▶ **SOURCE DATA**:
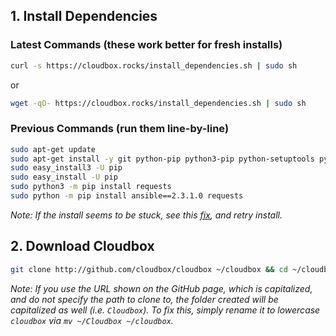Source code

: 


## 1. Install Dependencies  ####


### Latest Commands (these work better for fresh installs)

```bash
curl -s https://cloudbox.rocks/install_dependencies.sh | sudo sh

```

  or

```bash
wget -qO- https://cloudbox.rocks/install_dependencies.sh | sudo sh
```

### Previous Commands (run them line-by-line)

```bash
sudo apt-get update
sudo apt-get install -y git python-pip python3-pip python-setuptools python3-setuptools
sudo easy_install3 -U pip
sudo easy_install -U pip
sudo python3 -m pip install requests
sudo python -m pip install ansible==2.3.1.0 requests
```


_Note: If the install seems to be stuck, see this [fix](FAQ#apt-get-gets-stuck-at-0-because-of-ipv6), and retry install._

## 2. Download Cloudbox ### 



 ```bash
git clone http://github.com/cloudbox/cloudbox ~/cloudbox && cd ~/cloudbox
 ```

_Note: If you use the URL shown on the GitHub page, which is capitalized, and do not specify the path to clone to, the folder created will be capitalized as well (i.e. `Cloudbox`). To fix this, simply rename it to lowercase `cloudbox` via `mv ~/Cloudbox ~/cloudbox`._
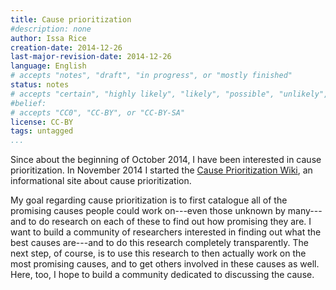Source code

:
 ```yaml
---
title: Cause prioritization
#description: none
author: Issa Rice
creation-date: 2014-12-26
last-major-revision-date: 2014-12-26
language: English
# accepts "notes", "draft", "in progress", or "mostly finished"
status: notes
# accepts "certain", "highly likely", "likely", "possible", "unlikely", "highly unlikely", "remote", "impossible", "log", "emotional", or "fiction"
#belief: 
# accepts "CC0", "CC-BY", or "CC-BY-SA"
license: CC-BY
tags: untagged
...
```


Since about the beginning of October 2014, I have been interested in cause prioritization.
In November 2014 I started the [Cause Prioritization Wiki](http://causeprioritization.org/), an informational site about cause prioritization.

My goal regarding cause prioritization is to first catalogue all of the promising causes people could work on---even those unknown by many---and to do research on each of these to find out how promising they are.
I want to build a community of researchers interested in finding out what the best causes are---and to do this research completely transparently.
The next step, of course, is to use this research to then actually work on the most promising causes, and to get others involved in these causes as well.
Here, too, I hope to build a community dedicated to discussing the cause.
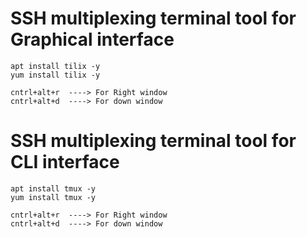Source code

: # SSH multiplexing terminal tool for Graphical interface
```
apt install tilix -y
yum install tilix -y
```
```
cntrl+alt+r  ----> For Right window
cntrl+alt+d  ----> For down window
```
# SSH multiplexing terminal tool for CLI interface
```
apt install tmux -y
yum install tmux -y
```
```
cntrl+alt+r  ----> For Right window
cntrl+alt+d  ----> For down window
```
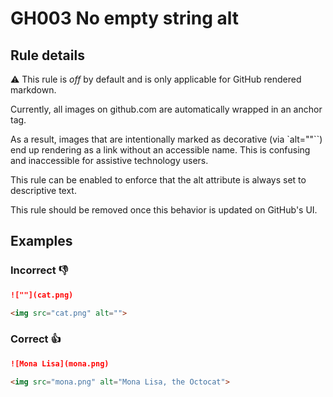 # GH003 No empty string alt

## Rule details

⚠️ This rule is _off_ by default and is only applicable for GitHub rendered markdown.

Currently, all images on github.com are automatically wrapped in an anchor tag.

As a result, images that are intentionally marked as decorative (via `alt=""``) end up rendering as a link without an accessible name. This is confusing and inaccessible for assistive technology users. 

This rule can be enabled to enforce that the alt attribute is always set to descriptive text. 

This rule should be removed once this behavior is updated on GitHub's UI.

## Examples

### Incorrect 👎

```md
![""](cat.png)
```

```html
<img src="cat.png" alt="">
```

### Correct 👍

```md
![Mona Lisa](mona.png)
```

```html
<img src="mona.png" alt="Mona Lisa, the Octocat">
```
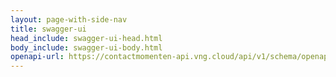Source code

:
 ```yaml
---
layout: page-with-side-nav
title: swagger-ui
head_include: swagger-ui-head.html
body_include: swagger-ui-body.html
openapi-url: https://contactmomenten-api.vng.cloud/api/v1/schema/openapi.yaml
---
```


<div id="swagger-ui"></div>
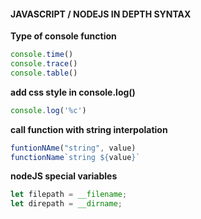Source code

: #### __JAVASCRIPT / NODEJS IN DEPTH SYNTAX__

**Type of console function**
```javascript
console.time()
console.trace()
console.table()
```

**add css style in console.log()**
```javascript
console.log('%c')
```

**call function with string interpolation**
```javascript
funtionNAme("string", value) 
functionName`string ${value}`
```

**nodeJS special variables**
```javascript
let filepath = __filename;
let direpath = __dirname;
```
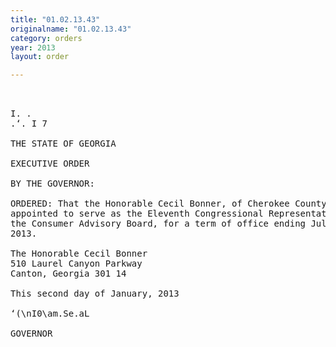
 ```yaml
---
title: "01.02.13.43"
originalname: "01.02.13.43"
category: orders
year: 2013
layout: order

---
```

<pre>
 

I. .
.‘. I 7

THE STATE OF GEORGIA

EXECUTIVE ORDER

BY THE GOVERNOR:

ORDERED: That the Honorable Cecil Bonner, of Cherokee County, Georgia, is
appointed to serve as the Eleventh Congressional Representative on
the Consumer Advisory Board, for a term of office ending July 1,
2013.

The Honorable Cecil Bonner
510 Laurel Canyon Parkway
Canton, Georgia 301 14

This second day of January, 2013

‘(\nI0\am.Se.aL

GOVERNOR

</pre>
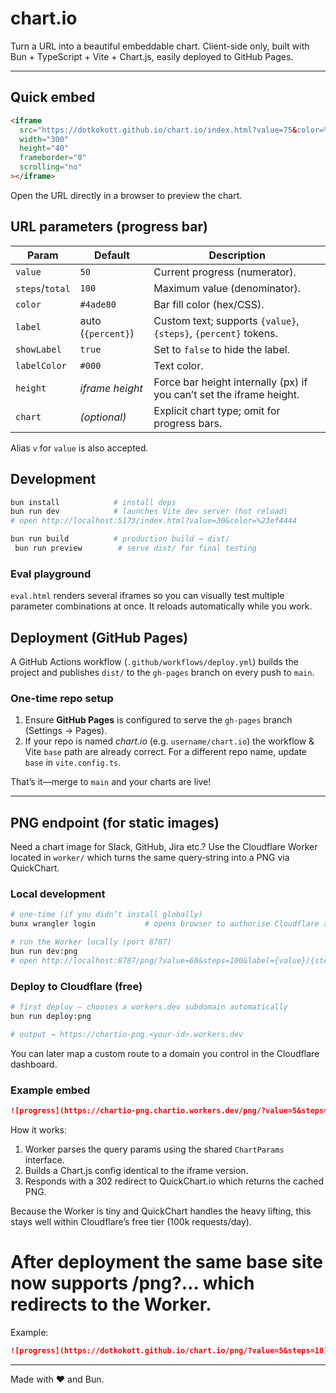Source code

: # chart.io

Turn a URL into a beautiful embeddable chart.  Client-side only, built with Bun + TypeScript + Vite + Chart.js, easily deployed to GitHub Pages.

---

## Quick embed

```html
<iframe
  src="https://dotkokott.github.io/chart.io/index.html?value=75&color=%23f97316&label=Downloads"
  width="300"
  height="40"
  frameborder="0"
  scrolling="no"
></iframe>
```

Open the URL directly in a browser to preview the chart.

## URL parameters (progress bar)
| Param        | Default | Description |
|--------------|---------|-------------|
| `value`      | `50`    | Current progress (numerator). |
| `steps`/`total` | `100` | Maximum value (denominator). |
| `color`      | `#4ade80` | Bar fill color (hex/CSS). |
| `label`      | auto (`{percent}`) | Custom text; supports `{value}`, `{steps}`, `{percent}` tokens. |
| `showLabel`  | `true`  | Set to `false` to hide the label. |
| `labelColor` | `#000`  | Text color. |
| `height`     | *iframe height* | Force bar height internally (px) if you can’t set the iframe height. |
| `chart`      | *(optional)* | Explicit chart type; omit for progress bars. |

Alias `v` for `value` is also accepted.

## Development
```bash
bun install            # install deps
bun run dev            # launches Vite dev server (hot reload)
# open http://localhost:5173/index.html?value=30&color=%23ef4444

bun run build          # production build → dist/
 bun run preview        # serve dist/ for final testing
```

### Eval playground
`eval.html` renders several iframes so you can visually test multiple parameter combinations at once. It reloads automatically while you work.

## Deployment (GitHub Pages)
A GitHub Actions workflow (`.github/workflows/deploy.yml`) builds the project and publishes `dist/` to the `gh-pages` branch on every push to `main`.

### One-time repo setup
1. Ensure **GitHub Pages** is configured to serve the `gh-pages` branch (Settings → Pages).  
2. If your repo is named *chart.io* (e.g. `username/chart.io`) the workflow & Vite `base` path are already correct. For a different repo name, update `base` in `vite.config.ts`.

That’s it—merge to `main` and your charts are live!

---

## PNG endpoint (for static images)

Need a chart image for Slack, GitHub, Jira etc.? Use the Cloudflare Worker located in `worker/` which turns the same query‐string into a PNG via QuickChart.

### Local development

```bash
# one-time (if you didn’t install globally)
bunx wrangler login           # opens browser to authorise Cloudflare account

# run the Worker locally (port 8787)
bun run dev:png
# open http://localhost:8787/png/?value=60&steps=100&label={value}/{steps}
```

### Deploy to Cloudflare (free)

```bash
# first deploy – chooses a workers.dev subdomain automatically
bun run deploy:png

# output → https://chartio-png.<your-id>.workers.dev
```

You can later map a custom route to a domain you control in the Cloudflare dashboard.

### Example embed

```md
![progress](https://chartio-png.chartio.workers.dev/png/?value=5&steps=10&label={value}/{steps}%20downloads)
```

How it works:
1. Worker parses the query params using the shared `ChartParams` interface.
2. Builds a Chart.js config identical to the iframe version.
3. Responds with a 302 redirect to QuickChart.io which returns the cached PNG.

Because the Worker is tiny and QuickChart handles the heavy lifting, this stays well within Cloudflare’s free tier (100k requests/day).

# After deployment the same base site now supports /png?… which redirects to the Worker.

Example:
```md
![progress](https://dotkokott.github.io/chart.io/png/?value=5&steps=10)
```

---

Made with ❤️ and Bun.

---

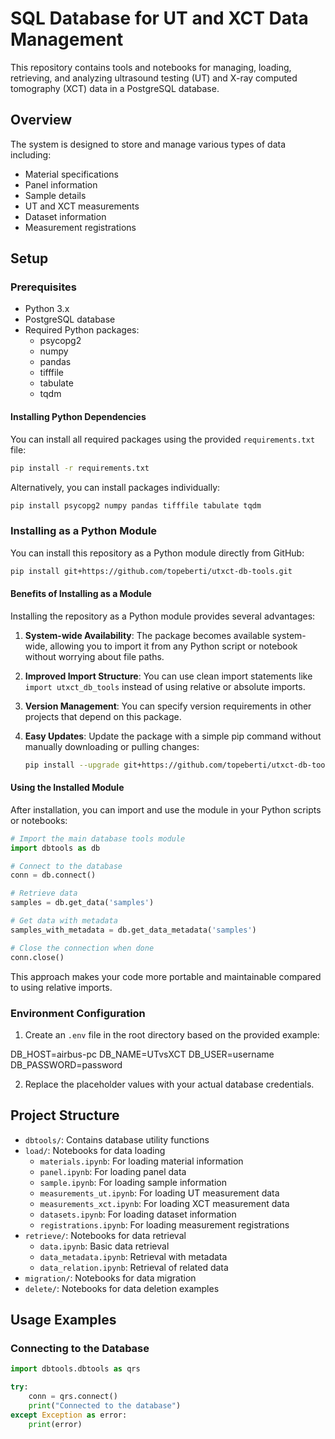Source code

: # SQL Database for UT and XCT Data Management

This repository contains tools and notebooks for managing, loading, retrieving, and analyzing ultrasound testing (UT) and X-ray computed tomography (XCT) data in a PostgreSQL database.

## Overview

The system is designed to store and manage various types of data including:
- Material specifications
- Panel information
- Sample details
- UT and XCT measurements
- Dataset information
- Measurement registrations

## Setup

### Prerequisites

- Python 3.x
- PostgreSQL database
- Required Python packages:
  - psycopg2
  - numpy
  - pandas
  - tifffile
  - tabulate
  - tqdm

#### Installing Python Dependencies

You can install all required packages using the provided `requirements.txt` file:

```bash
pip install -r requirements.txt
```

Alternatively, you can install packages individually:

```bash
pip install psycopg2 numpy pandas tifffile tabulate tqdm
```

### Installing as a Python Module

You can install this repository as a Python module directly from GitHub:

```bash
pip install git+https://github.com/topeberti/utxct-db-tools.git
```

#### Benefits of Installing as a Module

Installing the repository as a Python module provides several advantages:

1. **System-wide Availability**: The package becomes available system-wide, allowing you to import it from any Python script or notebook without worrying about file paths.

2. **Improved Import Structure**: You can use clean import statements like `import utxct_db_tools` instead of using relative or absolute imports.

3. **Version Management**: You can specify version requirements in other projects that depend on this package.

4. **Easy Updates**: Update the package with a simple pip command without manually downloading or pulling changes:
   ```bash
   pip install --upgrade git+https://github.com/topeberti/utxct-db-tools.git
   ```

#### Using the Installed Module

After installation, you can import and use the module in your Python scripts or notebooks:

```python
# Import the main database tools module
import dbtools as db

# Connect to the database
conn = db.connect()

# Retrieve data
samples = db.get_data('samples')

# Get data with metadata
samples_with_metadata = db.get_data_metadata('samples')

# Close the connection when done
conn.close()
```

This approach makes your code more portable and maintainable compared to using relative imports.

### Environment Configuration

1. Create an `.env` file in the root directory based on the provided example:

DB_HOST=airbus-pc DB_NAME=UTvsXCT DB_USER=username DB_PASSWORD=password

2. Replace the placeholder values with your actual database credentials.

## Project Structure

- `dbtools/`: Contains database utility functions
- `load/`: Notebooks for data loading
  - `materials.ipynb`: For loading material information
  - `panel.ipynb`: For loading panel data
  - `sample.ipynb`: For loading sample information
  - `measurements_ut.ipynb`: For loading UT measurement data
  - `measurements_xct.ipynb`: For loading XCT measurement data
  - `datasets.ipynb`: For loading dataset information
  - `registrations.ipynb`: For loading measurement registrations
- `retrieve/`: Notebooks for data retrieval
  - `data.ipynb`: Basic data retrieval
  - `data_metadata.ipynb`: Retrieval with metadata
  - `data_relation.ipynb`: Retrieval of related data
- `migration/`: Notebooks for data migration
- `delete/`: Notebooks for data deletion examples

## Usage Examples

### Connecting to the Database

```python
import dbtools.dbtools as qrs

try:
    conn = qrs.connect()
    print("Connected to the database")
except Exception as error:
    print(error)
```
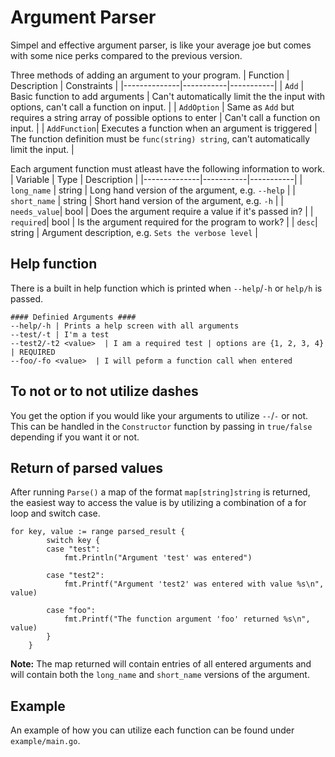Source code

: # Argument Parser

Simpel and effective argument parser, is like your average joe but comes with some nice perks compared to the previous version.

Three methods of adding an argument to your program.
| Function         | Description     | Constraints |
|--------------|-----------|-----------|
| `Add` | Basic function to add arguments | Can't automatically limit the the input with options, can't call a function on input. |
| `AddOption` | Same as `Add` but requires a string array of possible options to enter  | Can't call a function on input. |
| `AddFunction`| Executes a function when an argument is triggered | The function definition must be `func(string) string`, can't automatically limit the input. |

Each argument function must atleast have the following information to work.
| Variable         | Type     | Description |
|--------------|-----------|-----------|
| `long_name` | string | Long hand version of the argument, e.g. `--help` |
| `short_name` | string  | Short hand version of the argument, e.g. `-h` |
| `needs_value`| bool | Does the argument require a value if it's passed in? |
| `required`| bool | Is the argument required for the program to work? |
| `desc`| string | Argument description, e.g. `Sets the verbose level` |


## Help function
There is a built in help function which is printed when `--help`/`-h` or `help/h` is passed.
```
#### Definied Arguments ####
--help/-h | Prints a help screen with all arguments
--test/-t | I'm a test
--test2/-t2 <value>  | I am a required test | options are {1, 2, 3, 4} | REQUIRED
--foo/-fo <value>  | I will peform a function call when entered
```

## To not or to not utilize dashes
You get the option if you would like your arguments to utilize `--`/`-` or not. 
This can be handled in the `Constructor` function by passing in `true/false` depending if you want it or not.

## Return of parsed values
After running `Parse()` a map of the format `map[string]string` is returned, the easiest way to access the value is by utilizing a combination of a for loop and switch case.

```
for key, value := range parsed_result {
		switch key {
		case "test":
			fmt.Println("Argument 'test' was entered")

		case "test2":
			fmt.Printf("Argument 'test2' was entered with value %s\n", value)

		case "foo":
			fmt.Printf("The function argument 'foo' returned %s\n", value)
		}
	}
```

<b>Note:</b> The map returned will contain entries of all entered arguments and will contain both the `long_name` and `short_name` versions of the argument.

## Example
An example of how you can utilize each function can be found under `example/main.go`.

▶ **WORK INSTRUCTION**:
Copy out the lines above exactly, beginning at the one that contains "- Measurement registrations" and ending at the one that contains "1. **System-wide Availability**: The".

▶ **THE ANSWER**:
- Measurement registrations

## Setup

### Prerequisites

- Python 3.x
- PostgreSQL database
- Required Python packages:
  - psycopg2
  - numpy
  - pandas
  - tifffile
  - tabulate
  - tqdm

#### Installing Python Dependencies

You can install all required packages using the provided `requirements.txt` file:

```bash
pip install -r requirements.txt
```

Alternatively, you can install packages individually:

```bash
pip install psycopg2 numpy pandas tifffile tabulate tqdm
```

### Installing as a Python Module

You can install this repository as a Python module directly from GitHub:

```bash
pip install git+https://github.com/topeberti/utxct-db-tools.git
```

#### Benefits of Installing as a Module

Installing the repository as a Python module provides several advantages:

1. **System-wide Availability**: The package becomes available system-wide, allowing you to import it from any Python script or notebook without worrying about file paths.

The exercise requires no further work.